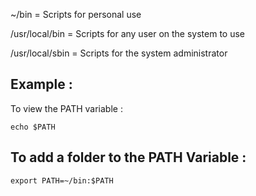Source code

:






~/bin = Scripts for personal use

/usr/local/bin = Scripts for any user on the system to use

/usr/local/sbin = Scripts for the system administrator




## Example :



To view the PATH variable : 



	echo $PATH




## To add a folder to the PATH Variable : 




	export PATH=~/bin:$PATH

---*---

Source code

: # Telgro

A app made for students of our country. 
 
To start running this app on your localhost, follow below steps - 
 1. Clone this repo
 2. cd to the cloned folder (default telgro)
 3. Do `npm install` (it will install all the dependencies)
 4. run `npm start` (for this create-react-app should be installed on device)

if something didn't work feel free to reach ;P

---*---

Give again exactly, and only, the lines above starting at the one with "## To add a" and ending at the one with "export PATH=~/bin:$PATH".

## To add a folder to the PATH Variable : 




	export PATH=~/bin:$PATH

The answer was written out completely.